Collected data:
━━━━━━━━

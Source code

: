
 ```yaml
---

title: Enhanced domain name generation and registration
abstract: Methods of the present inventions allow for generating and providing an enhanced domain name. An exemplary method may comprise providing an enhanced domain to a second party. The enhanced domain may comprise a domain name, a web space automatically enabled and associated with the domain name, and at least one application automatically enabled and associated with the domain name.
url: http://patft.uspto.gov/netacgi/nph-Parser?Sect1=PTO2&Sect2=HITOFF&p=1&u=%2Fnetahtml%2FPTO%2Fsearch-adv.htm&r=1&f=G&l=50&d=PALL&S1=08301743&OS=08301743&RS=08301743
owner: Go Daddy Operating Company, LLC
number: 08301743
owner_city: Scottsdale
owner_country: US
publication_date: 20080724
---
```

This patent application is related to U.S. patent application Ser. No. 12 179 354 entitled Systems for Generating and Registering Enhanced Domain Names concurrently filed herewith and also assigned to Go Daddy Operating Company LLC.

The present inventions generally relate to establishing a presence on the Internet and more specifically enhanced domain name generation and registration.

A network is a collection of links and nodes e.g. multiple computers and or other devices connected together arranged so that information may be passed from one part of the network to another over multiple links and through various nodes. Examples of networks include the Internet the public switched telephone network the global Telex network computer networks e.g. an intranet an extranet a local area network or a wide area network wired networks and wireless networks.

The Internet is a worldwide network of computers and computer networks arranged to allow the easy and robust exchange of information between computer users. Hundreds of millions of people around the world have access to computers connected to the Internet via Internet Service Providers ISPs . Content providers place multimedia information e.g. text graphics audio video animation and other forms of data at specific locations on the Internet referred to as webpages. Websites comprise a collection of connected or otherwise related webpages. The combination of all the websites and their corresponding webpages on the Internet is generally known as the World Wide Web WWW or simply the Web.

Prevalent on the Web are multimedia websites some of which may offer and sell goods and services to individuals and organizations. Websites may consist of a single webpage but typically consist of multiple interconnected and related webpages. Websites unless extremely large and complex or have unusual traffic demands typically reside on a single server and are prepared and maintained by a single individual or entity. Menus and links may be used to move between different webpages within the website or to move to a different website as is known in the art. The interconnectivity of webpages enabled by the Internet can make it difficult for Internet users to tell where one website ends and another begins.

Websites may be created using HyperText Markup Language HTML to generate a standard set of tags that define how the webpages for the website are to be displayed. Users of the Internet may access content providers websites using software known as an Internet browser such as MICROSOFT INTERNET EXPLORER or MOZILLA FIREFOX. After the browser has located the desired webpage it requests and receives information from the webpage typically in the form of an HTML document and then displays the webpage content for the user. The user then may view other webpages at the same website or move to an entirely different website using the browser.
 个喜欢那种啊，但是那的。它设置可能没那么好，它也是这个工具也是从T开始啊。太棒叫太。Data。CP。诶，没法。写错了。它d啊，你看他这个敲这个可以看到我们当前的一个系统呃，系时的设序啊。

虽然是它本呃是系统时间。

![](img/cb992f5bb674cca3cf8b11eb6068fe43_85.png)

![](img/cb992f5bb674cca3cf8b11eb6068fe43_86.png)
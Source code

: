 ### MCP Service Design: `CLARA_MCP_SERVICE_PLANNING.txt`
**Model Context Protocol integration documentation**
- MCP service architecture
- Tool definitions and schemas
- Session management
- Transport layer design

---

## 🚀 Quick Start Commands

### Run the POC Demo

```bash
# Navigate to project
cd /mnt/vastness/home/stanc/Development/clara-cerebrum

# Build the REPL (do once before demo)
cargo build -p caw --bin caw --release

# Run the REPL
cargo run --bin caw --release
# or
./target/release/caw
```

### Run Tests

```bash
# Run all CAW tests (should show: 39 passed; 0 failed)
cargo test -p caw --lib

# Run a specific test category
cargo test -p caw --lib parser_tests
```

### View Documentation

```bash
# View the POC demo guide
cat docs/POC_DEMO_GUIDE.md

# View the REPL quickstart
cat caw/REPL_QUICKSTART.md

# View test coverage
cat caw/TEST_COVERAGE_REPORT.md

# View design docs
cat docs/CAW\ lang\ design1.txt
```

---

━━━━━━━━

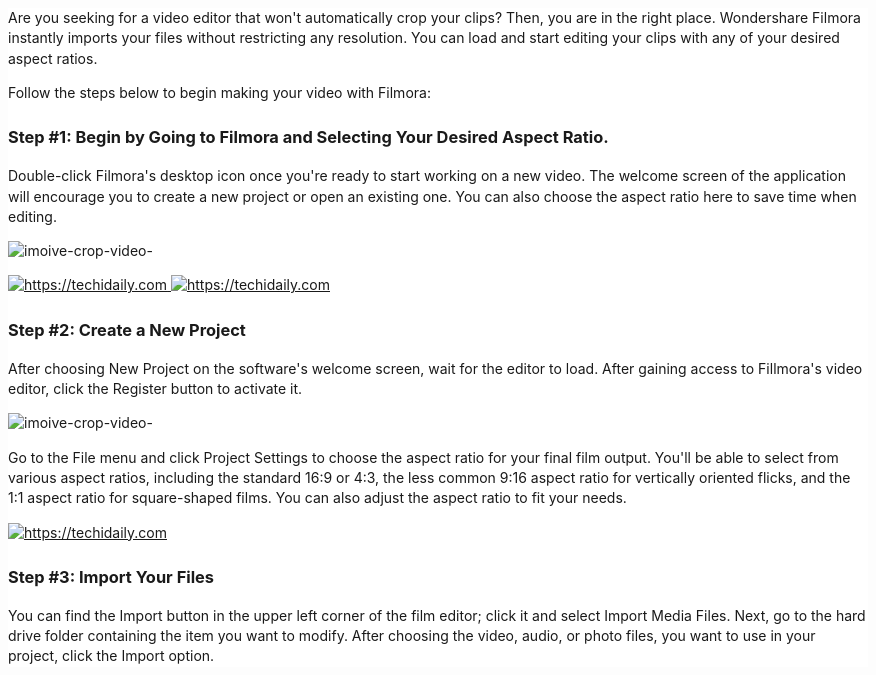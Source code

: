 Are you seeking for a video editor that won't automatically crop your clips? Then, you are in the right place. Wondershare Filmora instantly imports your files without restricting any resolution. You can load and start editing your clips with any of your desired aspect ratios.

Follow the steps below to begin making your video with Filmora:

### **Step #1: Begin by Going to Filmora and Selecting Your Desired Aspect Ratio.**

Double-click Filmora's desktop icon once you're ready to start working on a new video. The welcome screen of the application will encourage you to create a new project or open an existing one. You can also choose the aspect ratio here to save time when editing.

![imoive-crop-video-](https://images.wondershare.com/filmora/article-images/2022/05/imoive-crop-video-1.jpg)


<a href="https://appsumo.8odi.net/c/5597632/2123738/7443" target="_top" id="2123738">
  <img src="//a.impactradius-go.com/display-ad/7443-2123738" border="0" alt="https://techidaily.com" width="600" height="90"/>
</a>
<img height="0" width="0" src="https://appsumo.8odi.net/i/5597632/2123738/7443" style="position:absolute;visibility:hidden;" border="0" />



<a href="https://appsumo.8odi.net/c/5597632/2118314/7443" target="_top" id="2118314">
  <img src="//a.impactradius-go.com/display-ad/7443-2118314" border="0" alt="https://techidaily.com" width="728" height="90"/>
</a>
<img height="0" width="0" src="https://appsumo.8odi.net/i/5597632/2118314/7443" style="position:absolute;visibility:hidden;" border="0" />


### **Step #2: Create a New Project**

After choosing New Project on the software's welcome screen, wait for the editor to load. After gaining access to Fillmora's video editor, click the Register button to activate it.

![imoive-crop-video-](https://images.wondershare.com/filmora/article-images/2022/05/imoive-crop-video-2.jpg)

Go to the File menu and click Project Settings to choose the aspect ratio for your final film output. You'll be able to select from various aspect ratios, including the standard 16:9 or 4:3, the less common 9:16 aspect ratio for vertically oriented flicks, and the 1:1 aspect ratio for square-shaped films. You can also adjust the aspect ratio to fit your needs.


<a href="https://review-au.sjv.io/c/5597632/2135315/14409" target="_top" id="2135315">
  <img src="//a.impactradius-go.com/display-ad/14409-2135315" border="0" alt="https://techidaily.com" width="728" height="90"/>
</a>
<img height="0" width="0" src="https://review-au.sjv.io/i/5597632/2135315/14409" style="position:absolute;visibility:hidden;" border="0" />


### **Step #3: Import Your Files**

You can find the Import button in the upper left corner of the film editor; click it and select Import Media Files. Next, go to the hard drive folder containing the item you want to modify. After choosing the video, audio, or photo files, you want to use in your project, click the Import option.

━━━━━━━━

> _EXERCISE_:
Go to the line with "A network is" in the entries above and repeat every line from there through the line with "The Internet is a", exactly and with no other text.

> _EXERCISE SOLUTION_:
A network is a collection of links and nodes e.g. multiple computers and or other devices connected together arranged so that information may be passed from one part of the network to another over multiple links and through various nodes. Examples of networks include the Internet the public switched telephone network the global Telex network computer networks e.g. an intranet an extranet a local area network or a wide area network wired networks and wireless networks.

The Internet is a worldwide network of computers and computer networks arranged to allow the easy and robust exchange of information between computer users. Hundreds of millions of people around the world have access to computers connected to the Internet via Internet Service Providers ISPs . Content providers place multimedia information e.g. text graphics audio video animation and other forms of data at specific locations on the Internet referred to as webpages. Websites comprise a collection of connected or otherwise related webpages. The combination of all the websites and their corresponding webpages on the Internet is generally known as the World Wide Web WWW or simply the Web.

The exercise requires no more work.